Dataset entries
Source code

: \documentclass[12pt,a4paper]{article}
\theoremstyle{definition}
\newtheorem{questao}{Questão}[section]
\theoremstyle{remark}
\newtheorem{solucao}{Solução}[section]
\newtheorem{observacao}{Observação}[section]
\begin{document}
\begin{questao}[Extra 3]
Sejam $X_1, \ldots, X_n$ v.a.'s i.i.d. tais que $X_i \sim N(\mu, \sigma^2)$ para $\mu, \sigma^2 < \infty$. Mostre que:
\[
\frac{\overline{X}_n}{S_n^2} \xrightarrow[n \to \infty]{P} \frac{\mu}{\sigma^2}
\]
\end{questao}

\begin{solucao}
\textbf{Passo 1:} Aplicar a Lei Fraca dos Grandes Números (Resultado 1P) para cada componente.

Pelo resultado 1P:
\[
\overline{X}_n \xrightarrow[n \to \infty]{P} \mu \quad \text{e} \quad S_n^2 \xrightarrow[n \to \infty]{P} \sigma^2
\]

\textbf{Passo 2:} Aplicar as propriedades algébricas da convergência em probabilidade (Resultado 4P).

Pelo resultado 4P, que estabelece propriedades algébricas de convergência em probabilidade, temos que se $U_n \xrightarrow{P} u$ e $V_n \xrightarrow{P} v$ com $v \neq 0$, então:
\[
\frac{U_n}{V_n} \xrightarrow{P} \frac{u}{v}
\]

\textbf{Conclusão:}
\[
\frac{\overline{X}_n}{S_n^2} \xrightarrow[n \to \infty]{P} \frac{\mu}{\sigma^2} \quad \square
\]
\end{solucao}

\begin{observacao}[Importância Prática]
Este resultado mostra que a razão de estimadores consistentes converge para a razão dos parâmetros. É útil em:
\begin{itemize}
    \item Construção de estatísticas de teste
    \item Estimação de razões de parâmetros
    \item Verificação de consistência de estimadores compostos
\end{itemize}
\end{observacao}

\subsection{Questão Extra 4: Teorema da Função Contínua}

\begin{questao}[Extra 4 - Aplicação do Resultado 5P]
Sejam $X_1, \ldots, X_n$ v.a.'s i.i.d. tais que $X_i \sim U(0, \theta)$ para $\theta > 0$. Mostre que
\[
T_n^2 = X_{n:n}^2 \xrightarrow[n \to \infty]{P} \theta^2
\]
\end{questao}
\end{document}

==

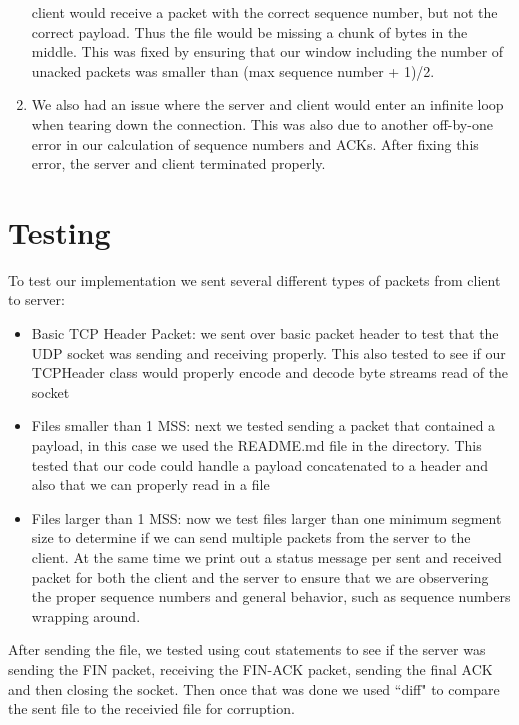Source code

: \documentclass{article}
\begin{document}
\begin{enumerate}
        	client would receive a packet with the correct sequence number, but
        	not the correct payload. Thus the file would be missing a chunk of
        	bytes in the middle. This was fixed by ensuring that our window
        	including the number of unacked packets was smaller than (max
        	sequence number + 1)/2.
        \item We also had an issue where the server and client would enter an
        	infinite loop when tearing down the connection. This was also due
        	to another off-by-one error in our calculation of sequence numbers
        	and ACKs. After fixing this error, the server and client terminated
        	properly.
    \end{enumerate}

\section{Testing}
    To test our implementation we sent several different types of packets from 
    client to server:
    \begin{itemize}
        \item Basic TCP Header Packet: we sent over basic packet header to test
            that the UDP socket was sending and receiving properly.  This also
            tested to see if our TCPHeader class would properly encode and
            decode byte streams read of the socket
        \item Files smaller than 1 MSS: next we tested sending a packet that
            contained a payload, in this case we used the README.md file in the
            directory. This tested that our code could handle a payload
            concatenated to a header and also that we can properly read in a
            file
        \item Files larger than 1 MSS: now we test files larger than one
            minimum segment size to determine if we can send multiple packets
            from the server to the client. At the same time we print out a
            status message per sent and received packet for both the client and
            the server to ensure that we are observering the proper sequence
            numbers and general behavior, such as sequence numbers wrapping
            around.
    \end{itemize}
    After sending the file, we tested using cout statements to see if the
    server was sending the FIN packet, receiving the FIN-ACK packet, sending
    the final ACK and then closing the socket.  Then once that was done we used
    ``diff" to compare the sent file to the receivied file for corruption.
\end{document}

ACTION ITEM:
Output the lines above between the one holding "N(\mu, \sigma^2)$ para" and the one holding "para cada componente.", inclusive, with nothing before or after them.

ANSWER AREA:
Sejam $X_1, \ldots, X_n$ v.a.'s i.i.d. tais que $X_i \sim N(\mu, \sigma^2)$ para $\mu, \sigma^2 < \infty$. Mostre que:
\[
\frac{\overline{X}_n}{S_n^2} \xrightarrow[n \to \infty]{P} \frac{\mu}{\sigma^2}
\]
\end{questao}

\begin{solucao}
\textbf{Passo 1:} Aplicar a Lei Fraca dos Grandes Números (Resultado 1P) para cada componente.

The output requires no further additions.